<<<<
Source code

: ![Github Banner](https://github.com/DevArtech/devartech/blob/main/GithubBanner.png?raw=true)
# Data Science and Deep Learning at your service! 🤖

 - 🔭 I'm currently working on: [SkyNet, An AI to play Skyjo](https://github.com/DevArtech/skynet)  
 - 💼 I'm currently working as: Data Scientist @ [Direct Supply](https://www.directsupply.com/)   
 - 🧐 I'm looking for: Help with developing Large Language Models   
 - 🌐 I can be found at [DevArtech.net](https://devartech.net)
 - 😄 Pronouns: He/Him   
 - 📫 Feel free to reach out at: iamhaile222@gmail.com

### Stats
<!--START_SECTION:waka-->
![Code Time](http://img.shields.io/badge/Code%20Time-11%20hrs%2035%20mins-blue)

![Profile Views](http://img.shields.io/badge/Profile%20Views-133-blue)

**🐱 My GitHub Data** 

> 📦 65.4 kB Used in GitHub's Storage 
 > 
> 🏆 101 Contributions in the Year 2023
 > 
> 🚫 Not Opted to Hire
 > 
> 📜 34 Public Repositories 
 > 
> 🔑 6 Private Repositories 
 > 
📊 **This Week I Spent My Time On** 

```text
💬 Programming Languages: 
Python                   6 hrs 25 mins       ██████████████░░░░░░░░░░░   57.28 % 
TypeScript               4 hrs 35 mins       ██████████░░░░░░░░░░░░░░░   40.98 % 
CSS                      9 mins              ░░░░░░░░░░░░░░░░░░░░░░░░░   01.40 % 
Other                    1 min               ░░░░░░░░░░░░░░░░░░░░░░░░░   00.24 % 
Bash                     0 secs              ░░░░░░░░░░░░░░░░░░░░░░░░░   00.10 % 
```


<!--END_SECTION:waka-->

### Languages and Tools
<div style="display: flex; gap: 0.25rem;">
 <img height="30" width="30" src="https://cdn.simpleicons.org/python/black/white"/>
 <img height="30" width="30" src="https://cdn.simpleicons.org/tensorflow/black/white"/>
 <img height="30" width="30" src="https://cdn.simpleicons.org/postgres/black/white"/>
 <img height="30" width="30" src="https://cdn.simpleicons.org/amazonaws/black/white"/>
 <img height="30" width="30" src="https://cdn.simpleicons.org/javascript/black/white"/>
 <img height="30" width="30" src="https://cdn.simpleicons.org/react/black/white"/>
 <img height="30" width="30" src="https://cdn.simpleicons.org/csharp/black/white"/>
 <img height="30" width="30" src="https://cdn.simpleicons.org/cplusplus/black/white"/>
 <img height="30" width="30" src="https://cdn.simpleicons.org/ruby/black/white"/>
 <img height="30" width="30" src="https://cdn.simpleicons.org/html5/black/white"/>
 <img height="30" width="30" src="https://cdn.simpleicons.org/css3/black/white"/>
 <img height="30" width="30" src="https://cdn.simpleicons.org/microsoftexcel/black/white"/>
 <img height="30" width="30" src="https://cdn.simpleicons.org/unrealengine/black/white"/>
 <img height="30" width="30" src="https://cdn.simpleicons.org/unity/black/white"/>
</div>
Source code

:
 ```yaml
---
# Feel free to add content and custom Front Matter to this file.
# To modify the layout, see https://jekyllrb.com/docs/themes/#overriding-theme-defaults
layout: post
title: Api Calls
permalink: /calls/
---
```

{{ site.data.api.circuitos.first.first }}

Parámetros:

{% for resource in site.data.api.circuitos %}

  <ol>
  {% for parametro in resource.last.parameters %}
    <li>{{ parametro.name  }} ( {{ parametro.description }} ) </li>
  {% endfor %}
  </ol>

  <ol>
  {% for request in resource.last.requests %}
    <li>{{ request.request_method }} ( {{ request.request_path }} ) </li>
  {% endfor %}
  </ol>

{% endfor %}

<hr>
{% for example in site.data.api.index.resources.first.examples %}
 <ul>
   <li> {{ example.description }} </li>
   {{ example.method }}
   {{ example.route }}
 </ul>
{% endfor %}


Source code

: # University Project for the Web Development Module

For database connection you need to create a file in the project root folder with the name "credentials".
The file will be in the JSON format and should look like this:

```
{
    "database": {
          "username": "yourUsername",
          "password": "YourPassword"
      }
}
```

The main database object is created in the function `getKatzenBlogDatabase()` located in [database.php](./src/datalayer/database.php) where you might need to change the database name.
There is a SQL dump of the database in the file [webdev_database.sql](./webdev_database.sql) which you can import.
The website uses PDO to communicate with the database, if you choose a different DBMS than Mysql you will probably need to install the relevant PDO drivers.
>>>>
# [WORK INSTRUCTIONS]
Copy out every line in the records where the word "will" is found.

# [ANSWER SECTION]
The file will be in the JSON format and should look like this:
The website uses PDO to communicate with the database, if you choose a different DBMS than Mysql you will probably need to install the relevant PDO drivers.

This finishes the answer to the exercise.